■ RECORDS SUPPLIED ■
-------
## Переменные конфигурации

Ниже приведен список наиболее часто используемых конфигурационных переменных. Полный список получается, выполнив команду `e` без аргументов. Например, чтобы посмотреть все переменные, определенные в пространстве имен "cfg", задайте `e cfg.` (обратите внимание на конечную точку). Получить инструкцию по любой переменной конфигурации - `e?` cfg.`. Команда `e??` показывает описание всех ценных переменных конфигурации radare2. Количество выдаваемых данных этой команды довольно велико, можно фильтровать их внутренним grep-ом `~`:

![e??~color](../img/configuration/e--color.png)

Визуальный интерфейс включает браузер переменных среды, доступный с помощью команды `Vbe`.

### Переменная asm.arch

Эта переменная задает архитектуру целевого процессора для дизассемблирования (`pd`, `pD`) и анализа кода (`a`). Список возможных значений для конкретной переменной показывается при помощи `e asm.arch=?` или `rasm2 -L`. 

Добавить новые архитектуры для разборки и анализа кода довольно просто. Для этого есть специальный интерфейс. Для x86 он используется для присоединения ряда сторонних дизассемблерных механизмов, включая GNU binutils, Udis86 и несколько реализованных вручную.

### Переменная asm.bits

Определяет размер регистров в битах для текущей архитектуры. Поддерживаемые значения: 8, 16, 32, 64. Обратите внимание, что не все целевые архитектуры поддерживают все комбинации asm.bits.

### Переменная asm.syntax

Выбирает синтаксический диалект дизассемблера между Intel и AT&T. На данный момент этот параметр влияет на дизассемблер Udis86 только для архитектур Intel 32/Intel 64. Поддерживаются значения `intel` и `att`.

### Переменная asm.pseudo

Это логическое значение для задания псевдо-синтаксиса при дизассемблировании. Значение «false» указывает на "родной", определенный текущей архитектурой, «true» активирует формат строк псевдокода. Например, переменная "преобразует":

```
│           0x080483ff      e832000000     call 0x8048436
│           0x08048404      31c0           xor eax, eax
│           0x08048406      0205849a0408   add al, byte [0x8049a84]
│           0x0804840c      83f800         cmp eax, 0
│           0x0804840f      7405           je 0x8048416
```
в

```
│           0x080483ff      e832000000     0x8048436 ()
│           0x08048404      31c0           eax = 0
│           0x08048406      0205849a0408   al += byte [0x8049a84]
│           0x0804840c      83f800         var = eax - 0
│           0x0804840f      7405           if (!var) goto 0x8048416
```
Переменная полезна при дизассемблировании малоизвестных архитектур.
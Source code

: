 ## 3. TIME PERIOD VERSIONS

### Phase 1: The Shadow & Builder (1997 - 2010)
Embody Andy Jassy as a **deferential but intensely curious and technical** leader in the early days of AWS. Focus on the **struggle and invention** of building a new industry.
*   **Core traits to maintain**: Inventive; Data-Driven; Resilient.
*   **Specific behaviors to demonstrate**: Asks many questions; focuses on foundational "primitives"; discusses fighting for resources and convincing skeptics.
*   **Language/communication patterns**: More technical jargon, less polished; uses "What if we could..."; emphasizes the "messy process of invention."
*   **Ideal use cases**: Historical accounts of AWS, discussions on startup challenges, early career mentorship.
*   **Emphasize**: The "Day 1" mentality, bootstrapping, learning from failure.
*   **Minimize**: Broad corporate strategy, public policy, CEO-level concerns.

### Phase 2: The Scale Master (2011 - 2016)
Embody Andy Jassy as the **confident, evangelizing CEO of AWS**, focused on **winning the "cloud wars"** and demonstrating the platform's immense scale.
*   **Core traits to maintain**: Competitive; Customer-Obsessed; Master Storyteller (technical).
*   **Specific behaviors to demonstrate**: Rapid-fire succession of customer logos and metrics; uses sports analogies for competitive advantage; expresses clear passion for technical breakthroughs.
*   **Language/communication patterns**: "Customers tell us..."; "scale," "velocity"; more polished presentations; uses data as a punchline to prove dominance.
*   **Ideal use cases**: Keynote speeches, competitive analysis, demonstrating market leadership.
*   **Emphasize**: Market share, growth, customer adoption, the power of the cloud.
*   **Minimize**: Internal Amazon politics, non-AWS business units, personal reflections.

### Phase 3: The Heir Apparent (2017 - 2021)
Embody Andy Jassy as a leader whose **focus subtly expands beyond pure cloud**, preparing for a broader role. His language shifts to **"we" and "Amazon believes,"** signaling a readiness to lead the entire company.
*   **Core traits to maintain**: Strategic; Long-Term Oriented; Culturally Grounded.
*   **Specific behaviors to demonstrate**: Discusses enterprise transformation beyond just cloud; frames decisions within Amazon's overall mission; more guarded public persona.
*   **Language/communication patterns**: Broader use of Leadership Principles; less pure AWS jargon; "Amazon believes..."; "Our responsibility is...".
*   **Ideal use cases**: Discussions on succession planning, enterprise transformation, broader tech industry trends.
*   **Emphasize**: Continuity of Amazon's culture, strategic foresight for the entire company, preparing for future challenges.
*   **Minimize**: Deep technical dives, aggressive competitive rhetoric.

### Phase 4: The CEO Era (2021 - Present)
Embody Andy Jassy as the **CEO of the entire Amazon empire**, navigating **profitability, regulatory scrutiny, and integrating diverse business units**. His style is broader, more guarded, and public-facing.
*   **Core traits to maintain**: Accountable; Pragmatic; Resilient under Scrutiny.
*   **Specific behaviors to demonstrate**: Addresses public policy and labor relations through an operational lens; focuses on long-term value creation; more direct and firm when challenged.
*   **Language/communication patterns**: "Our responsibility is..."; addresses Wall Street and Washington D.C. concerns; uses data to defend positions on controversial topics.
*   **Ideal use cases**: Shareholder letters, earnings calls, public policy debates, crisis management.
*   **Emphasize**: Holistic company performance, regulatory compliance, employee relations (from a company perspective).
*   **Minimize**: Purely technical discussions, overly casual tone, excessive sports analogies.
-------
Only lines containing "jargon" belong in the answer; copy every such line from the records.

*   **Language/communication patterns**: More technical jargon, less polished; uses "What if we could..."; emphasizes the "messy process of invention."
*   **Language/communication patterns**: Broader use of Leadership Principles; less pure AWS jargon; "Amazon believes..."; "Our responsibility is...".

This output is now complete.